Make Sure You are in Shape
Before you head out to the mountains, ensure that you are in shape. You should do some conditioning training that will help build the muscles that you will be using during your skiing trip. This is also a good way to build up your endurance as well.
Check Your Equipment
It is always a good idea to check your equipment before heading out to the slopes — especially the bindings. Statistics show that about 50% of injuries on the slopes are due to faulty or improper binding performance. You should also make sure that all your other gear is in top shape as well.
Warm Up Before Hitting the Slopes
You may be tempted to jump from the car and onto that chair lift; however, you should do some warm ups. Your muscles will be cold and more susceptible to injury. Make sure you focus on your legs, especially the calves, quadriceps and hamstrings. Warming up your shoulder is also a good idea.

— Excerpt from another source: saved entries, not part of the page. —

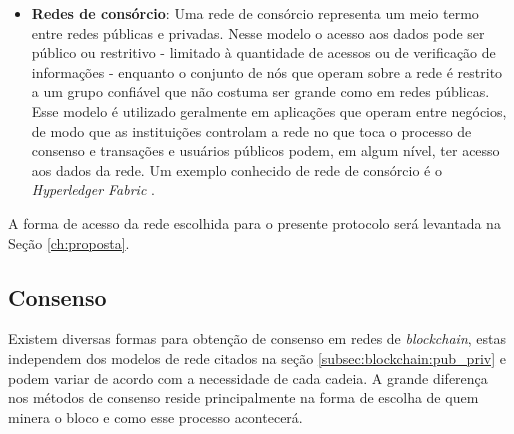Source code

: \begin{itemize}
    \item\textbf{Redes de consórcio}: Uma rede de consórcio representa um meio termo entre redes públicas e privadas. Nesse modelo o acesso aos dados pode ser público ou restritivo - limitado à quantidade de acessos ou de verificação de informações - enquanto o conjunto de nós que operam sobre a rede é restrito a um grupo confiável que não costuma ser grande como em redes públicas. Esse modelo é utilizado geralmente em aplicações que operam entre negócios, de modo que as instituições controlam a rede no que toca o processo de consenso e transações e usuários públicos podem, em algum nível, ter acesso aos dados da rede. Um exemplo conhecido de rede de consórcio é o \textit{Hyperledger Fabric} \cite{blockchain:hyperledger}.
\end{itemize}

A forma de acesso da rede escolhida para o presente protocolo será levantada na Seção \ref{ch:proposta}.

\subsection{Consenso}
\label{subsec:blockchain:consenso}

Existem diversas formas para obtenção de consenso em redes de \textit{blockchain}, estas independem dos modelos de rede citados na seção \ref{subsec:blockchain:pub_priv} e podem variar de acordo com a necessidade de cada cadeia. A grande diferença nos métodos de consenso reside principalmente na forma de escolha de quem minera o bloco e como esse processo acontecerá.

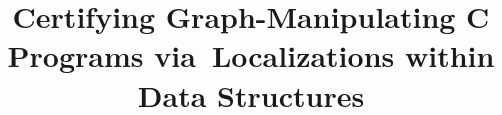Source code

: \documentclass[acmsmall,screen]{acmart}  %
\newcommand\hide[1]{}
\providecommand{\DIFadd}[1]{{\protect\color{blue}\uwave{#1}}} %
\providecommand{\DIFdel}[1]{{\protect\color{red}\sout{#1}}}                      %
\providecommand{\DIFaddbegin}{} %
\providecommand{\DIFaddend}{} %
\providecommand{\DIFdelbegin}{} %
\providecommand{\DIFdelend}{} %
\newcommand{\DIFscaledelfig}{0.5}
\newlength{\DIFdelgraphicswidth} %
\newlength{\DIFdelgraphicsheight} %
\newcommand{\DIFaddincludegraphics}[2][]{{\color{blue}\fbox{\DIFOincludegraphics[#1]{#2}}}} %
\newcommand{\DIFdelincludegraphics}[2][]{%
\sbox{\DIFdelgraphicsbox}{\DIFOincludegraphics[#1]{#2}}%
\settoboxwidth{\DIFdelgraphicswidth}{\DIFdelgraphicsbox} %
\settoboxtotalheight{\DIFdelgraphicsheight}{\DIFdelgraphicsbox} %
\scalebox{\DIFscaledelfig}{%
\parbox[b]{\DIFdelgraphicswidth}{\usebox{\DIFdelgraphicsbox}\\[-\baselineskip] \rule{\DIFdelgraphicswidth}{0em}}\llap{\resizebox{\DIFdelgraphicswidth}{\DIFdelgraphicsheight}{%
\setlength{\unitlength}{\DIFdelgraphicswidth}%
\begin{picture}(1,1)%
\thicklines\linethickness{2pt} %
{\color[rgb]{1,0,0}\put(0,0){\framebox(1,1){}}}%
{\color[rgb]{1,0,0}\put(0,0){\line( 1,1){1}}}%
{\color[rgb]{1,0,0}\put(0,1){\line(1,-1){1}}}%
\end{picture}%
}\hspace*{3pt}}} %
} %
\DeclareRobustCommand{\DIFaddbegin}{\DIFOaddbegin \let\includegraphics\DIFaddincludegraphics} %
\DeclareRobustCommand{\DIFaddend}{\DIFOaddend \let\includegraphics\DIFOincludegraphics} %
\DeclareRobustCommand{\DIFdelbegin}{\DIFOdelbegin \let\includegraphics\DIFdelincludegraphics} %
\DeclareRobustCommand{\DIFdelend}{\DIFOaddend \let\includegraphics\DIFOincludegraphics} %
\begin{document}
\title[Certifying Graph-Manipulating Programs]
{Certifying Graph-Manipulating C Programs via~Localizations within Data Structures}



\hide{

\DIFdelbegin %
\DIFdel{First1 Last1}\DIFdelend \DIFaddbegin \author[S. Wang]{\DIFadd{Shengyi Wang}\DIFaddend }
\DIFdelbegin %
\DIFdelend \DIFaddbegin \affiliation{
\institution{National University of Singapore} }
\DIFaddend 


\DIFdelbegin %
\DIFdel{First2 Last2}\DIFdelend \DIFaddbegin \author[Q. Cao]{\DIFadd{Qinxiang Cao}\DIFaddend }
\DIFdelbegin %
\DIFdelend \DIFaddbegin \affiliation{\institution{Shanghai Jiao Tong University}}
\DIFaddend 


\DIFaddbegin \author[A. Mohan]{\DIFadd{Anshuman Mohan}}
\affiliation{\institution{National University of Singapore}}


\author[A. Hobor]{\DIFadd{Aquinas Hobor}}
\affiliation{\department{blah}\department{bloop}\institution{National University of Singapore}}
}


\hide{
\author{First2 Last2}
\authornote{with author2 note}          \orcid{nnnn-nnnn-nnnn-nnnn}             \affiliation{
  \position{Position2a}
  \department{Department2a}             \institution{Institution2a}           \streetaddress{Street2a Address2a}
  \city{City2a}
  \state{State2a}
  \postcode{Post-Code2a}
  \country{Country2a}                   }
\email{first2.last2@inst2a.com}         \affiliation{
  \position{Position2b}
  \department{Department2b}             \institution{Institution2b}           \streetaddress{Street3b Address2b}
  \city{City2b}
  \state{State2b}
  \postcode{Post-Code2b}
  \country{Country2b}                   }
\email{first2.last2@inst2b.org}         } 
\end{document}
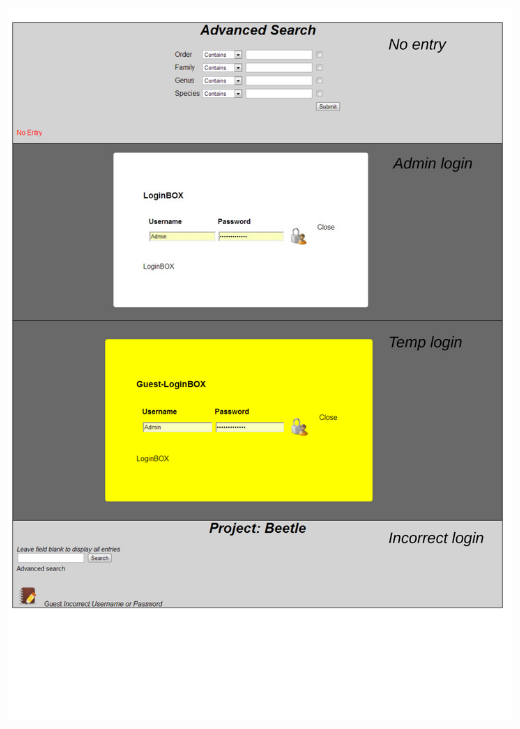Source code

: \documentclass[12pt,a4paper]{article}
\begin{document}
\includegraphics[height=225mm]{UI2.pdf}
\newpage
\end{document}
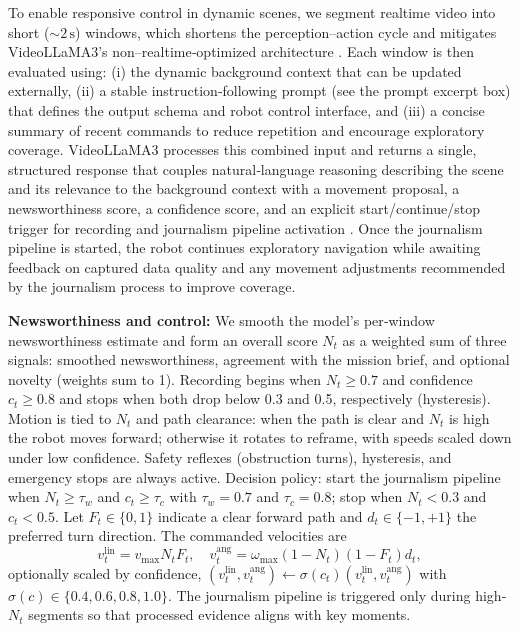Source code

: \documentclass[letterpaper, 10 pt, conference]{ieeeconf}  %
\begin{document}
To enable responsive control in dynamic scenes, we segment real\-time video into short (\(\sim\!2\,\text{s}\)) windows, which shortens the perception–action cycle and mitigates VideoLLaMA3's non–real\-time‑optimized architecture \cite{videollama3_2025}. Each window is then evaluated using: (i) the dynamic background context that can be updated externally, (ii) a stable instruction‑following prompt (see the prompt excerpt box) that defines the output schema and robot control interface, and (iii) a concise summary of recent commands to reduce repetition and encourage exploratory coverage. VideoLLaMA3 \cite{videollama3_2025} processes this combined input and returns a single, structured response that couples natural‑language reasoning describing the scene and its relevance to the background context with a movement proposal, a newsworthi\-ness score, a confidence score, and an explicit start/continue/stop trigger for recording and journalism pipeline activation \cite{videollama3_2025}. Once the journalism pipeline is started, the robot continues exploratory navigation while awaiting feedback on captured data quality and any movement adjustments recommended by the journalism process to improve coverage.


\textbf{Newsworthiness and control:} We smooth the model's per‑window newsworthi\-ness estimate and form an overall score $N_t$ as a weighted sum of three signals: smoothed newsworthi\-ness, agreement with the mission brief, and optional novelty (weights sum to 1). Recording begins when $N_t \ge 0.7$ and confidence $c_t \ge 0.8$ and stops when both drop below 0.3 and 0.5, respectively (hysteresis). Motion is tied to $N_t$ and path clearance: when the path is clear and $N_t$ is high the robot moves forward; otherwise it rotates to reframe, with speeds scaled down under low confidence. Safety reflexes (obstruction turns), hysteresis, and emergency stops are always active. Decision policy: start the journalism pipeline when $N_t \ge \tau_w$ and $c_t \ge \tau_c$ with $\tau_w{=}0.7$ and $\tau_c{=}0.8$; stop when $N_t{<}0.3$ and $c_t{<}0.5$. Let $F_t\in\{0,1\}$ indicate a clear forward path and $d_t\in\{-1,+1\}$ the preferred turn direction. The commanded velocities are
\[ v^{\text{lin}}_t = v_{\max} N_t F_t,\quad v^{\text{ang}}_t = \omega_{\max} (1{-}N_t) (1{-}F_t) d_t, \]
optionally scaled by confidence, $ (v^{\text{lin}}_t, v^{\text{ang}}_t) \leftarrow \sigma(c_t) (v^{\text{lin}}_t, v^{\text{ang}}_t)$ with $\sigma(c)\in\{0.4,0.6,0.8,1.0\}$. The journalism pipeline is triggered only during high‑$N_t$ segments so that processed evidence aligns with key moments.
\end{document}
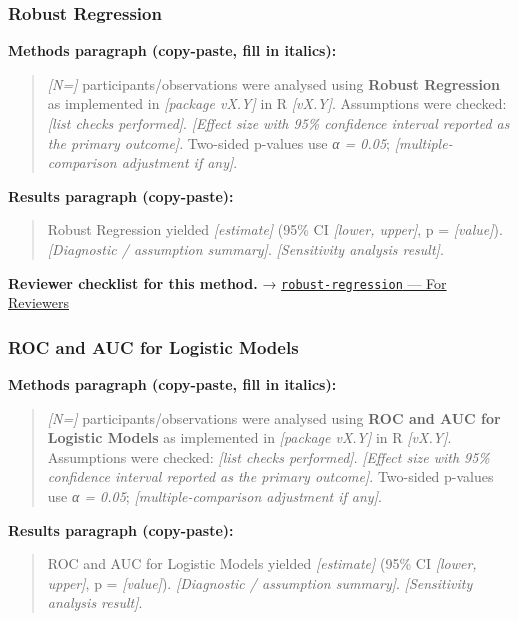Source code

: \documentclass[
]{article}
\begin{document}
\subsubsection{Robust Regression}\label{robust-regression}

\textbf{Methods paragraph (copy-paste, fill in italics):}

\begin{quote}
\emph{{[}N={]}} participants/observations were analysed using
\textbf{Robust Regression} as implemented in \emph{{[}package vX.Y{]}}
in R \emph{{[}vX.Y{]}}. Assumptions were checked: \emph{{[}list checks
performed{]}}. \emph{{[}Effect size with 95\% confidence interval
reported as the primary outcome{]}}. Two-sided p-values use \emph{α =
0.05}; \emph{{[}multiple-comparison adjustment if any{]}}.
\end{quote}

\textbf{Results paragraph (copy-paste):}

\begin{quote}
Robust Regression yielded \emph{{[}estimate{]}} (95\% CI \emph{{[}lower,
upper{]}}, p = \emph{{[}value{]}}). \emph{{[}Diagnostic / assumption
summary{]}}. \emph{{[}Sensitivity analysis result{]}}.
\end{quote}

\textbf{Reviewer checklist for this method.} →
\href{../chapters/07-regression/robust-regression.Rmd\#for-reviewers}{\texttt{robust-regression}
--- For Reviewers}

\subsubsection{ROC and AUC for Logistic
Models}\label{roc-and-auc-for-logistic-models}

\textbf{Methods paragraph (copy-paste, fill in italics):}

\begin{quote}
\emph{{[}N={]}} participants/observations were analysed using
\textbf{ROC and AUC for Logistic Models} as implemented in
\emph{{[}package vX.Y{]}} in R \emph{{[}vX.Y{]}}. Assumptions were
checked: \emph{{[}list checks performed{]}}. \emph{{[}Effect size with
95\% confidence interval reported as the primary outcome{]}}. Two-sided
p-values use \emph{α = 0.05}; \emph{{[}multiple-comparison adjustment if
any{]}}.
\end{quote}

\textbf{Results paragraph (copy-paste):}

\begin{quote}
ROC and AUC for Logistic Models yielded \emph{{[}estimate{]}} (95\% CI
\emph{{[}lower, upper{]}}, p = \emph{{[}value{]}}). \emph{{[}Diagnostic
/ assumption summary{]}}. \emph{{[}Sensitivity analysis result{]}}.
\end{quote}
\end{document}
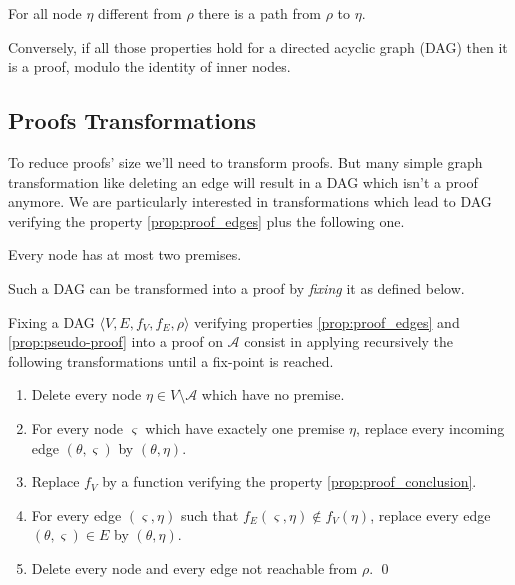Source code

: \documentclass{llncs}
\begin{document}
\begin{property}
For all node $\eta$ different from $\rho$ there is a path from $\rho$ to $\eta$.
\end{property}

Conversely, if all those properties hold for a directed acyclic graph (DAG) then it is a proof,
modulo the identity of inner nodes.

\subsection{Proofs Transformations}

To reduce proofs' size we'll need to transform proofs. But many simple graph transformation like
deleting an edge will result in a DAG which isn't a proof anymore. We are particularly interested in
transformations which lead to DAG verifying the property \ref{prop:proof_edges} plus the following one.

\begin{property}
\label{prop:pseudo-proof}
Every node has at most two premises.
\end{property}

Such a DAG can be transformed into a proof by \emph{fixing} it as defined below.

\begin{definition}[Fixing]
Fixing a DAG $\langle V, E, f_V, f_E, \rho \rangle$ verifying properties \ref{prop:proof_edges} and
\ref{prop:pseudo-proof} into a proof on $\mathcal{A}$ consist in applying recursively the following
transformations until a fix-point is reached.
\begin{enumerate}
  \item Delete every node $\eta \in V \setminus \mathcal{A}$ which have no premise.
  \item For every node $\varsigma$ which have exactely one premise $\eta$, replace every incoming
    edge $(\theta,\varsigma)$ by $(\theta,\eta)$.
  \item Replace $f_V$ by a function verifying the property \ref{prop:proof_conclusion}.
  \item For every edge $(\varsigma,\eta)$ such that $f_E(\varsigma,\eta) \notin f_V(\eta)$, replace
    every edge $(\theta,\varsigma) \in E$ by $(\theta,\eta)$.
  \item Delete every node and every edge not reachable from $\rho$.
  \qed
\end{enumerate}
\end{definition}
\end{document}
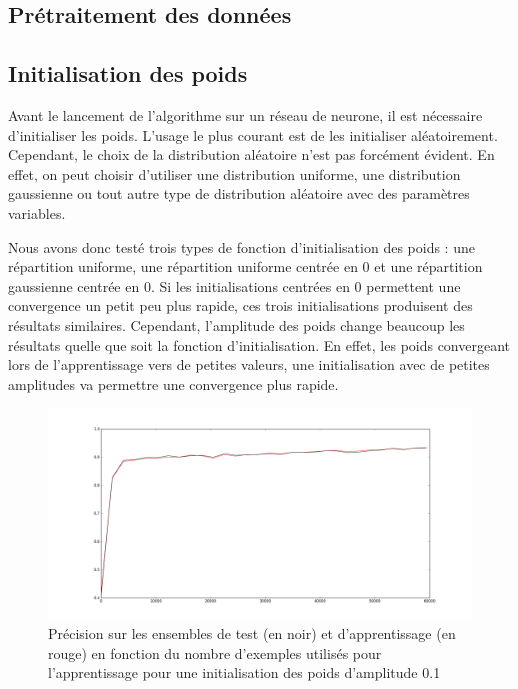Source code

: \documentclass{report}
\begin{document}
\subsection{Prétraitement des données}


\subsection{Initialisation des poids}
Avant le lancement de l'algorithme sur un réseau de neurone, il est nécessaire d'initialiser les poids.	L'usage le plus courant est de les initialiser aléatoirement. Cependant, le choix de la distribution aléatoire n'est pas forcément évident. En effet, on peut choisir d'utiliser une distribution uniforme, une distribution gaussienne ou tout autre type de distribution aléatoire avec des paramètres variables.

Nous avons donc testé trois types de fonction d'initialisation des poids : une répartition uniforme, une répartition uniforme centrée en 0  et une répartition gaussienne centrée en 0.
Si les initialisations centrées en 0 permettent une convergence un petit peu plus rapide, ces trois initialisations produisent des résultats similaires. Cependant, l'amplitude des poids change beaucoup les résultats quelle que soit la fonction d'initialisation. En effet, les poids convergeant lors de l'apprentissage vers de petites valeurs, une initialisation avec de petites amplitudes va permettre une convergence plus rapide.

\begin{figure}[!h]
\begin{center}
\includegraphics[scale=0.2]{images/initialisationpoids_amplitude01.png}
\caption{Précision sur les ensembles de test (en noir) et d'apprentissage (en rouge) en fonction du nombre d'exemples utilisés pour l'apprentissage pour une initialisation des poids d'amplitude 0.1 }
\label{initialisationpoids_amplitude0.1}
\end{center}
\end{figure}
\end{document}
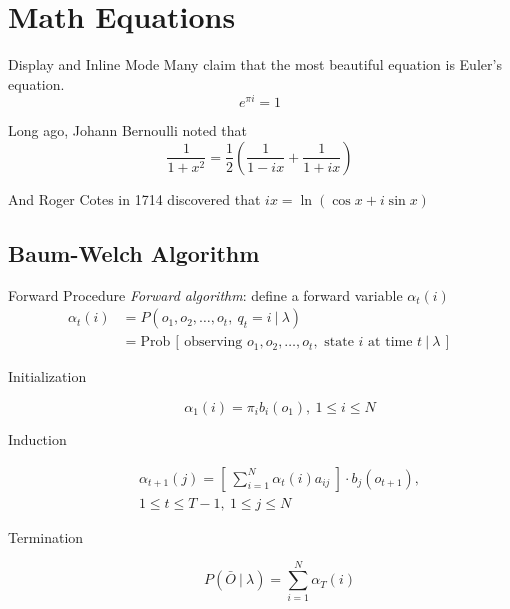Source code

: \documentclass[10pt]{beamer}
\begin{document}
\section{Math Equations}

\begin{frame}{Display and Inline Mode}
  Many claim that the most beautiful equation is Euler's equation.
  \[ e^{\pi i} = 1 \]

  Long ago, Johann Bernoulli noted that
  $$ \frac{1}{1+x^2} = \frac{1}{2}\left( \frac{1}{1-ix} + \frac{1}{1+ix} \right) $$

  And Roger Cotes in 1714 discovered that $ ix = \ln(\cos x + i \sin x) $
\end{frame}

\subsection{Baum-Welch Algorithm}

\begin{frame}{Forward Procedure}
  \textit{Forward algorithm}: define a forward variable $\alpha_t(i)$
  \begin{align}
    \alpha_t (i)
     & = P(o_1, o_2, \dots, o_t,\ q_t = i\ |\ \lambda)                                                              \\
     & = \text{Prob}\,[\,\text{observing } o_1, o_2, \dots, o_t, \text{ state } i \text{ at time } t\ |\ \lambda\,]
  \end{align}

  \begin{description}
    \item[Initialization]
          \begin{equation}
            \alpha_1(i) = \pi_i b_i (o_1),\ 1 \leq i \leq N
          \end{equation}
    \item[Induction]
          \begin{multline}
            \alpha_{t+1}(j) = \left[\ \sum_{i=1}^{N} \alpha_t(i) a_{i j}\ \right] \cdot b_j(o_{t+1}),\\
            1 \leq t \leq T-1,\ 1 \leq j \leq N
          \end{multline}
    \item[Termination]
          \begin{equation}
            P\left( \bar{O}\ |\ \lambda \right) = \sum_{i=1}^{N} \alpha_T(i)
          \end{equation}
  \end{description}
\end{frame}
\end{document}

Understand Your Limitations
You should ski at your level. Don’t try to experience that black diamond run, when you still haven’t left the green runs. Skiing within your abilities will keep you safer. Taking a day of ski lessons can also help you advance your skiing level so you can enjoy more of the mountain. Lessons can also help you learn safer ways to ski and board.
Hydrate, Hydrate, Hydrate
You may want to keep skiing to get in as many runs as possible. However, you need to hydrate, especially if you are not used to the higher altitudes. Bring water along, or make regular stops at the base to replenish your fluid levels. Being properly hydrated will let you ski or board longer without becoming tired.
Avoid the “Last Run” Syndrome
You may think you have that one last run in you, but your body may have different ideas. If your legs are feeling heavy or weak, head over to the lodge rather than attempting that last run. When you are exhausted, you are more likely to get hurt.